The August Uprising was an unsuccessful insurrection against Soviet rule in the Georgian Soviet Socialist Republic from late August to early September 1924.

The East Karelian Uprising and the Soviet–Finnish conflict 1921–1922 were an attempt by a group of East Karelian separatists to gain independence from the Russian Soviet Federative Socialist Republic. They were aided by a number of Finnish volunteers, starting from 6 November 1921. The conflict ended on 21 March 1922 with the Agreements between the governments of Soviet Russia and Finland about the measures of maintenance of the inviolability of the Soviet–Finnish border. The conflict is regarded in Finland as one of the heimosodat – "Kinship Wars".

The February Uprising was an anti-Bolshevik rebellion by the nationalist Armenian Revolutionary Federation which started on February 13 and was suppressed on April 2, 1921 by the recapture of Yerevan by Bolshevik forces.

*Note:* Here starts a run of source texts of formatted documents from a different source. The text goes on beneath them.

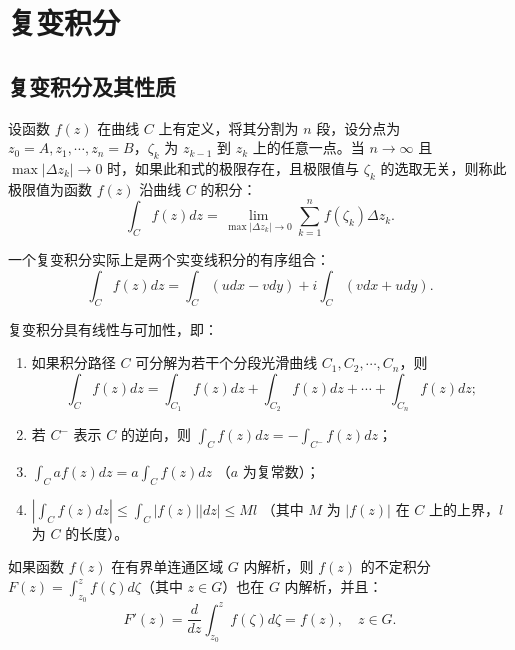 \chapter{复变积分}

\section{复变积分及其性质}

\begin{definition}[复变积分]
设函数 \(f(z)\) 在曲线 \(C\) 上有定义，将其分割为 \(n\) 段，设分点为 \(z_0=A, z_1, \cdots, z_n=B\)，\(\zeta_k\) 为 \(z_{k-1}\) 到 \(z_k\) 上的任意一点。当 \(n \to \infty\) 且 \(\max|\Delta z_k| \to 0\) 时，如果此和式的极限存在，且极限值与 \(\zeta_k\) 的选取无关，则称此极限值为函数 \(f(z)\) 沿曲线 \(C\) 的积分：
\[
\int_C f(z) dz = \lim_{\max|\Delta z_k| \to 0} \sum_{k=1}^n f(\zeta_k) \Delta z_k.
\]
\end{definition}

\begin{definition}[复变积分与实变积分的关系]
一个复变积分实际上是两个实变线积分的有序组合：
\[
\int_C f(z) dz = \int_C (u dx - v dy) + i \int_C (v dx + u dy).
\]
\end{definition}

\begin{theorem}[复变积分的线性与可加性]
    复变积分具有线性与可加性，即：

\begin{enumerate}
    \item 如果积分路径 \(C\) 可分解为若干个分段光滑曲线 \(C_1, C_2, \cdots, C_n\)，则 
    \[
    \int_C f(z) dz = \int_{C_1} f(z) dz + \int_{C_2} f(z) dz + \cdots + \int_{C_n} f(z) dz;
    \]
    \item 若 \(C^-\) 表示 \(C\) 的逆向，则 \(\int_C f(z) dz = - \int_{C^-} f(z) dz\)；
    \item \(\int_C a f(z) dz = a \int_C f(z) dz\) （\(a\) 为复常数）；
    \item \(|\int_C f(z) dz| \le \int_C |f(z)| |dz| \le M l\) （其中 \(M\) 为 \(|f(z)|\) 在 \(C\) 上的上界，\(l\) 为 \(C\) 的长度）。
\end{enumerate}
\end{theorem}

\begin{theorem}[不定积分的解析性]
如果函数 \(f(z)\) 在有界单连通区域 \(G\) 内解析，则 \(f(z)\) 的不定积分 \(F(z) = \int_{z_0}^z f(\zeta) d\zeta\)（其中 \(z \in G\)）也在 \(G\) 内解析，并且：
\[
F'(z) = \frac{d}{dz} \int_{z_0}^z f(\zeta) d\zeta = f(z), \quad z \in G.
\]
\end{theorem}

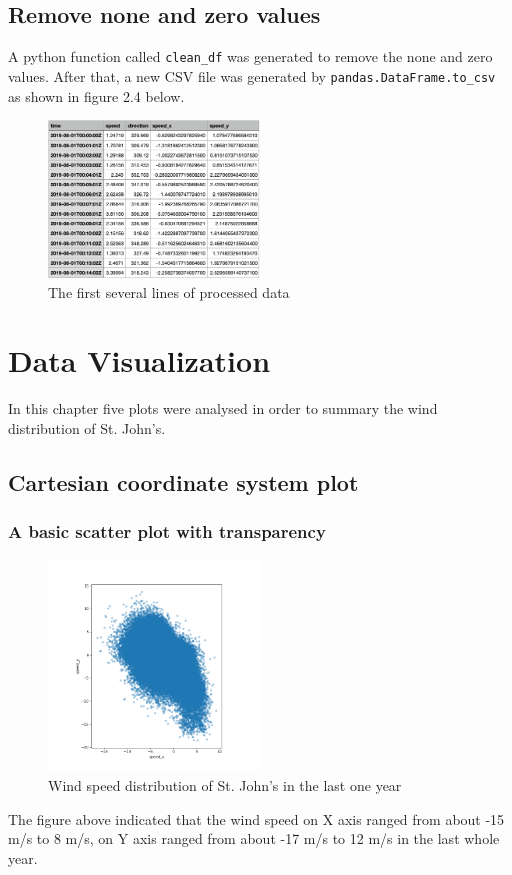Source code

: \documentclass[10pt]{report}
\begin{document}
\section{Remove none and zero values}
A python function called \texttt{clean\_df} was generated to remove the none and zero values. After that, a new CSV file was generated by \texttt{pandas.DataFrame.to\_csv} as shown in figure 2.4 below.
\begin{figure}[h!]
    \centering
    \includegraphics[width=0.50\textwidth]{images/processed_data.png}
    \caption{The first several lines of processed data}
    \label{fig: PaleBlueDot}    
\end{figure}

 \chapter{Data Visualization}
 In this chapter five plots were analysed in order to summary the wind distribution of St. John's.

\section{Cartesian coordinate system plot}

\subsection{A basic scatter plot with transparency}
\begin{figure}[h!]
    \centering
    \includegraphics[width=0.50\textwidth]{images/figure1.png}
    \caption{Wind speed distribution of St. John's in the last one year}
    \label{fig: PaleBlueDot}    
\end{figure}
The figure above indicated that the wind speed on X axis ranged from about -15 m/s to 8 m/s, on Y axis ranged from about -17 m/s to 12 m/s in the last whole year.
\end{document}
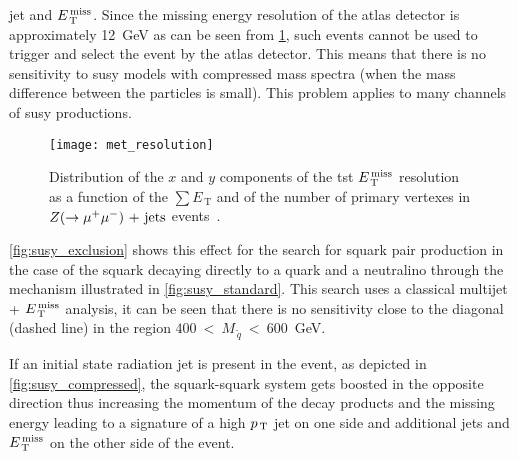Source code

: jet and $E_\mathrm{\, T}^\mathrm{\, miss}$. Since the missing energy resolution of the \gls{atlas} detector
is approximately 12~GeV as can be seen from \cref{fig:met_resolution}, such
events cannot be used to trigger and select the event by the \gls{atlas}
detector. This means that there is no sensitivity to \gls{susy} models with
compressed mass spectra (when the mass difference between the particles is
small). This problem applies to many channels of \gls{susy} productions.
\begin{figure}[!h]
  \centering
  \texttt{[image: met\_resolution]}
  \caption{Distribution of the $x$ and $y$ components of the \gls{tst} $E_\mathrm{\, T}^\mathrm{\, miss}$
    resolution as a function of the $\sum E_\mathrm{\, T}$ and of the number of
    primary vertexes in $Z (\rightarrow \mu^+ \mu^-)\mathrm{~+~jets}$ events~\cite{METResolution}.}
  \label{fig:met_resolution}
\end{figure}

\cref{fig:susy_exclusion} shows this effect for the search for squark pair
production in the case of the squark decaying directly to a quark and a
neutralino through the mechanism illustrated in \cref{fig:susy_standard}. This
search uses a classical multijet + $E_\mathrm{\, T}^\mathrm{\, miss}$ analysis, it can be seen that there is
no sensitivity close to the diagonal (dashed line) in the region
$400~<~M_{\, \tilde{q}}~<~600$~GeV.

If an initial state radiation jet is present in the event, as depicted in
\cref{fig:susy_compressed}, the squark-squark system gets boosted in the
opposite direction thus increasing the momentum of the decay products and the
missing energy leading to a signature of a high $p_\mathrm{\, T}$ jet on one side and
additional jets and $E_\mathrm{\, T}^\mathrm{\, miss}$ on the other side of the event.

Guba Uprising— the uprising against the Soviet occupation in 1920. Hamdulla Afandi Afandizadeh, Kachak Mail, and ADR army officer Afandiyev were leaders of the uprising which lasted about three weeks/ Aliheydar Garayev and Levan Gogoberidze were delegated to the region to suppress the uprising. After weeks of unequal clashes, the rebels were defeated/ During supression of the uprising, the Bolsheviks burned many villages and killed 400-500 peasants.
The Kronstadt rebellion or Kronstadt mutiny was an insurrection of the Soviet sailors, soldiers and civilians of the port city of Kronstadt against the Bolshevik government of the Russian SFSR. It was the last major revolt against the Bolshevik regime on Russian territory during the Russian Civil War that ravaged the country. The revolt began on March 1, 1921, in the city's naval fortress, located on the island of Kotlin in the Gulf of Finland. Traditionally, Kronstadt served as the base of the Russian Baltic fleet and as defense for the approaches to Petrograd, located 55 kilometres (34 mi) from the island. For sixteen days, the rebels rose in opposition to the Soviet government they had helped to consolidate.
The Left SR uprising or Left SR revolt was an uprising against the Bolsheviks by the Left Socialist Revolutionary Party in July 1918. The uprising started on 6 July 1918 and was claimed to be intended to restart the war with Germany. It was one of a number of left-wing uprisings against the Bolsheviks that took place during the Russian Civil War.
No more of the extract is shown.